Repeat the entries exactly, keeping every line as it is.

--- Extracted data Enclosed Below ---

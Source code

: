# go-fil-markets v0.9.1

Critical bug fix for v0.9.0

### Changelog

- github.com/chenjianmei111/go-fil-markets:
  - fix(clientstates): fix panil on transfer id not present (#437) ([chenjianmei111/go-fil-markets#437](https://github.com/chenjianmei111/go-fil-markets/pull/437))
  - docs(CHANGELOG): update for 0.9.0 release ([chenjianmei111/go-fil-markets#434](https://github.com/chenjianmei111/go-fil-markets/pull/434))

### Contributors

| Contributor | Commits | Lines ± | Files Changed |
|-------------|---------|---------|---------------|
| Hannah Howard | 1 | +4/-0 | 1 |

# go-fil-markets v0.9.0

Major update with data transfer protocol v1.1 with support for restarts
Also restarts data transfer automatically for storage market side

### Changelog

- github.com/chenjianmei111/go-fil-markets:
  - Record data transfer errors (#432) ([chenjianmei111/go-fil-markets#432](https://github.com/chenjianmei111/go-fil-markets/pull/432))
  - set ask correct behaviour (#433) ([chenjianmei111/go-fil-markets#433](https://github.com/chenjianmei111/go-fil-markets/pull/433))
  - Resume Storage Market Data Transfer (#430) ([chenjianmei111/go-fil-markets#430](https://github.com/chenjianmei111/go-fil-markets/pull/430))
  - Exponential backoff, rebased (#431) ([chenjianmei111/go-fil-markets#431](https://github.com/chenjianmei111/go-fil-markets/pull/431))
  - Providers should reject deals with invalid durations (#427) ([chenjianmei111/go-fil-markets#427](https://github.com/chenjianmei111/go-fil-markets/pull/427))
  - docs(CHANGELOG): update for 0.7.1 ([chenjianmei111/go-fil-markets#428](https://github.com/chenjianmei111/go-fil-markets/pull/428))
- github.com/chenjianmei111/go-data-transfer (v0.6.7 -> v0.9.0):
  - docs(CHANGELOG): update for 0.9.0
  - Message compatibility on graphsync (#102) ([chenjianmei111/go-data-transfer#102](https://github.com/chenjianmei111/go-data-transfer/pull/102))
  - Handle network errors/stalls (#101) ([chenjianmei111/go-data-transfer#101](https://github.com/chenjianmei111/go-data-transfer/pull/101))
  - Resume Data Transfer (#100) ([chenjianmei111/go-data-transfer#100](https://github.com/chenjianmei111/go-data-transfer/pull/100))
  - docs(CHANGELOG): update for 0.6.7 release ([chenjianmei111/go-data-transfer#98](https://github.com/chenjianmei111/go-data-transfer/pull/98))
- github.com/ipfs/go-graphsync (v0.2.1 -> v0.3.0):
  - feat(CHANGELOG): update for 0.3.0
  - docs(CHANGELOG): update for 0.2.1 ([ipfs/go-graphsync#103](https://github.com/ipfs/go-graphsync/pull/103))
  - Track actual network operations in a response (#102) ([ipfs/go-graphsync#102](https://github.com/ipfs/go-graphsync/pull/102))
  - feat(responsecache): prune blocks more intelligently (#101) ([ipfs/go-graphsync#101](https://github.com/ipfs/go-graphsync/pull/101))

--- End of Enclosed Extracted data ---

**Result of this task**:
Source code

:# go-fil-markets v0.9.1

Critical bug fix for v0.9.0

### Changelog

- github.com/chenjianmei111/go-fil-markets:
  - fix(clientstates): fix panil on transfer id not present (#437) ([chenjianmei111/go-fil-markets#437](https://github.com/chenjianmei111/go-fil-markets/pull/437))
  - docs(CHANGELOG): update for 0.9.0 release ([chenjianmei111/go-fil-markets#434](https://github.com/chenjianmei111/go-fil-markets/pull/434))

### Contributors

| Contributor | Commits | Lines ± | Files Changed |
|-------------|---------|---------|---------------|
| Hannah Howard | 1 | +4/-0 | 1 |

# go-fil-markets v0.9.0

Major update with data transfer protocol v1.1 with support for restarts
Also restarts data transfer automatically for storage market side

### Changelog

- github.com/chenjianmei111/go-fil-markets:
  - Record data transfer errors (#432) ([chenjianmei111/go-fil-markets#432](https://github.com/chenjianmei111/go-fil-markets/pull/432))
  - set ask correct behaviour (#433) ([chenjianmei111/go-fil-markets#433](https://github.com/chenjianmei111/go-fil-markets/pull/433))
  - Resume Storage Market Data Transfer (#430) ([chenjianmei111/go-fil-markets#430](https://github.com/chenjianmei111/go-fil-markets/pull/430))
  - Exponential backoff, rebased (#431) ([chenjianmei111/go-fil-markets#431](https://github.com/chenjianmei111/go-fil-markets/pull/431))
  - Providers should reject deals with invalid durations (#427) ([chenjianmei111/go-fil-markets#427](https://github.com/chenjianmei111/go-fil-markets/pull/427))
  - docs(CHANGELOG): update for 0.7.1 ([chenjianmei111/go-fil-markets#428](https://github.com/chenjianmei111/go-fil-markets/pull/428))
- github.com/chenjianmei111/go-data-transfer (v0.6.7 -> v0.9.0):
  - docs(CHANGELOG): update for 0.9.0
  - Message compatibility on graphsync (#102) ([chenjianmei111/go-data-transfer#102](https://github.com/chenjianmei111/go-data-transfer/pull/102))
  - Handle network errors/stalls (#101) ([chenjianmei111/go-data-transfer#101](https://github.com/chenjianmei111/go-data-transfer/pull/101))
  - Resume Data Transfer (#100) ([chenjianmei111/go-data-transfer#100](https://github.com/chenjianmei111/go-data-transfer/pull/100))
  - docs(CHANGELOG): update for 0.6.7 release ([chenjianmei111/go-data-transfer#98](https://github.com/chenjianmei111/go-data-transfer/pull/98))
- github.com/ipfs/go-graphsync (v0.2.1 -> v0.3.0):
  - feat(CHANGELOG): update for 0.3.0
  - docs(CHANGELOG): update for 0.2.1 ([ipfs/go-graphsync#103](https://github.com/ipfs/go-graphsync/pull/103))
  - Track actual network operations in a response (#102) ([ipfs/go-graphsync#102](https://github.com/ipfs/go-graphsync/pull/102))
  - feat(responsecache): prune blocks more intelligently (#101) ([ipfs/go-graphsync#101](https://github.com/ipfs/go-graphsync/pull/101))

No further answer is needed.